Your photo above was the before, and here is the after...
I made a new frame out of styrene braced with basswood to lower the overall height of the engine. I removed all the molded outward door lines (which was a lot of work!) and made some facia suggested side doors out of styrene. Decaling was much easier minus those molded door lines on the loco shell as was. I also removed the grill detail on each end of the loco for the NS nose herald. I filled in the holes where those flimsy plastic warped handrails go, and put window screen on the deck to suggest treadplate. And I enlarged the headlight holes in each end of the cab to accept an actual light bulb, so the headlights show up very nicely.
Runs just fine too. Though I've never referred to these as 44 ton switchers (as really they aren't) but instead I call mine "center cab" switchers.
I have another one done in Conrail with a slightly different approach that I need to get up into my thread linked below.
It has transverse-mounted can motors in the trucks, same as other modern era Lionel O-27 diesels.

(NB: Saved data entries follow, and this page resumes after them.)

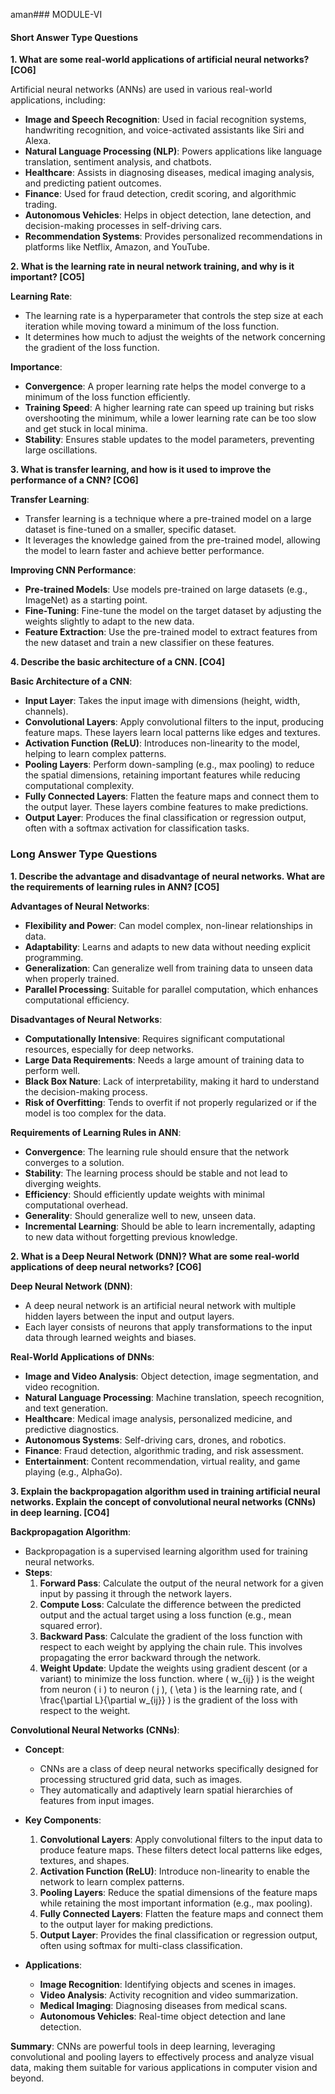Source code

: aman### MODULE-VI

#### Short Answer Type Questions

**1. What are some real-world applications of artificial neural networks? [CO6]**

Artificial neural networks (ANNs) are used in various real-world applications, including:

- **Image and Speech Recognition**: Used in facial recognition systems, handwriting recognition, and voice-activated assistants like Siri and Alexa.
- **Natural Language Processing (NLP)**: Powers applications like language translation, sentiment analysis, and chatbots.
- **Healthcare**: Assists in diagnosing diseases, medical imaging analysis, and predicting patient outcomes.
- **Finance**: Used for fraud detection, credit scoring, and algorithmic trading.
- **Autonomous Vehicles**: Helps in object detection, lane detection, and decision-making processes in self-driving cars.
- **Recommendation Systems**: Provides personalized recommendations in platforms like Netflix, Amazon, and YouTube.

**2. What is the learning rate in neural network training, and why is it important? [CO5]**

**Learning Rate**:
- The learning rate is a hyperparameter that controls the step size at each iteration while moving toward a minimum of the loss function.
- It determines how much to adjust the weights of the network concerning the gradient of the loss function.

**Importance**:
- **Convergence**: A proper learning rate helps the model converge to a minimum of the loss function efficiently.
- **Training Speed**: A higher learning rate can speed up training but risks overshooting the minimum, while a lower learning rate can be too slow and get stuck in local minima.
- **Stability**: Ensures stable updates to the model parameters, preventing large oscillations.

**3. What is transfer learning, and how is it used to improve the performance of a CNN? [CO6]**

**Transfer Learning**:
- Transfer learning is a technique where a pre-trained model on a large dataset is fine-tuned on a smaller, specific dataset.
- It leverages the knowledge gained from the pre-trained model, allowing the model to learn faster and achieve better performance.

**Improving CNN Performance**:
- **Pre-trained Models**: Use models pre-trained on large datasets (e.g., ImageNet) as a starting point.
- **Fine-Tuning**: Fine-tune the model on the target dataset by adjusting the weights slightly to adapt to the new data.
- **Feature Extraction**: Use the pre-trained model to extract features from the new dataset and train a new classifier on these features.

**4. Describe the basic architecture of a CNN. [CO4]**

**Basic Architecture of a CNN**:
- **Input Layer**: Takes the input image with dimensions (height, width, channels).
- **Convolutional Layers**: Apply convolutional filters to the input, producing feature maps. These layers learn local patterns like edges and textures.
- **Activation Function (ReLU)**: Introduces non-linearity to the model, helping to learn complex patterns.
- **Pooling Layers**: Perform down-sampling (e.g., max pooling) to reduce the spatial dimensions, retaining important features while reducing computational complexity.
- **Fully Connected Layers**: Flatten the feature maps and connect them to the output layer. These layers combine features to make predictions.
- **Output Layer**: Produces the final classification or regression output, often with a softmax activation for classification tasks.

### Long Answer Type Questions

**1. Describe the advantage and disadvantage of neural networks. What are the requirements of learning rules in ANN? [CO5]**

**Advantages of Neural Networks**:
- **Flexibility and Power**: Can model complex, non-linear relationships in data.
- **Adaptability**: Learns and adapts to new data without needing explicit programming.
- **Generalization**: Can generalize well from training data to unseen data when properly trained.
- **Parallel Processing**: Suitable for parallel computation, which enhances computational efficiency.

**Disadvantages of Neural Networks**:
- **Computationally Intensive**: Requires significant computational resources, especially for deep networks.
- **Large Data Requirements**: Needs a large amount of training data to perform well.
- **Black Box Nature**: Lack of interpretability, making it hard to understand the decision-making process.
- **Risk of Overfitting**: Tends to overfit if not properly regularized or if the model is too complex for the data.

**Requirements of Learning Rules in ANN**:
- **Convergence**: The learning rule should ensure that the network converges to a solution.
- **Stability**: The learning process should be stable and not lead to diverging weights.
- **Efficiency**: Should efficiently update weights with minimal computational overhead.
- **Generality**: Should generalize well to new, unseen data.
- **Incremental Learning**: Should be able to learn incrementally, adapting to new data without forgetting previous knowledge.

**2. What is a Deep Neural Network (DNN)? What are some real-world applications of deep neural networks? [CO6]**

**Deep Neural Network (DNN)**:
- A deep neural network is an artificial neural network with multiple hidden layers between the input and output layers.
- Each layer consists of neurons that apply transformations to the input data through learned weights and biases.

**Real-World Applications of DNNs**:
- **Image and Video Analysis**: Object detection, image segmentation, and video recognition.
- **Natural Language Processing**: Machine translation, speech recognition, and text generation.
- **Healthcare**: Medical image analysis, personalized medicine, and predictive diagnostics.
- **Autonomous Systems**: Self-driving cars, drones, and robotics.
- **Finance**: Fraud detection, algorithmic trading, and risk assessment.
- **Entertainment**: Content recommendation, virtual reality, and game playing (e.g., AlphaGo).

**3. Explain the backpropagation algorithm used in training artificial neural networks. Explain the concept of convolutional neural networks (CNNs) in deep learning. [CO4]**

**Backpropagation Algorithm**:
- Backpropagation is a supervised learning algorithm used for training neural networks.
- **Steps**:
  1. **Forward Pass**: Calculate the output of the neural network for a given input by passing it through the network layers.
  2. **Compute Loss**: Calculate the difference between the predicted output and the actual target using a loss function (e.g., mean squared error).
  3. **Backward Pass**: Calculate the gradient of the loss function with respect to each weight by applying the chain rule. This involves propagating the error backward through the network.
  4. **Weight Update**: Update the weights using gradient descent (or a variant) to minimize the loss function.
  where \( w_{ij} \) is the weight from neuron \( i \) to neuron \( j \), \( \eta \) is the learning rate, and \( \frac{\partial L}{\partial w_{ij}} \) is the gradient of the loss with respect to the weight.

**Convolutional Neural Networks (CNNs)**:
- **Concept**:
  - CNNs are a class of deep neural networks specifically designed for processing structured grid data, such as images.
  - They automatically and adaptively learn spatial hierarchies of features from input images.

- **Key Components**:
  1. **Convolutional Layers**: Apply convolutional filters to the input data to produce feature maps. These filters detect local patterns like edges, textures, and shapes.
  2. **Activation Function (ReLU)**: Introduce non-linearity to enable the network to learn complex patterns.
  3. **Pooling Layers**: Reduce the spatial dimensions of the feature maps while retaining the most important information (e.g., max pooling).
  4. **Fully Connected Layers**: Flatten the feature maps and connect them to the output layer for making predictions.
  5. **Output Layer**: Provides the final classification or regression output, often using softmax for multi-class classification.

- **Applications**:
  - **Image Recognition**: Identifying objects and scenes in images.
  - **Video Analysis**: Activity recognition and video summarization.
  - **Medical Imaging**: Diagnosing diseases from medical scans.
  - **Autonomous Vehicles**: Real-time object detection and lane detection.

**Summary**:
CNNs are powerful tools in deep learning, leveraging convolutional and pooling layers to effectively process and analyze visual data, making them suitable for various applications in computer vision and beyond.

Can't remember if it is one motor or two (mine is packed away at the moment).
This model is the same size as Lionel's postwar 44-tonner, which many jokingly call an "88-tonner" because it is grossly oversized. (GE did make a center-cab 90 ton locomotive, and this is about an inch too long even for that).
According to thedieselshop.us, the Rock Island never owned a GE 44-ton switcher, but it did have a handful of similar-looking switchers built by Whitcomb, numbered 367-371. (It's little touches like that -- wrong everything, but went through the trouble to look up a prototypical cab number -- that I find so endearing in this era of Lionel production.)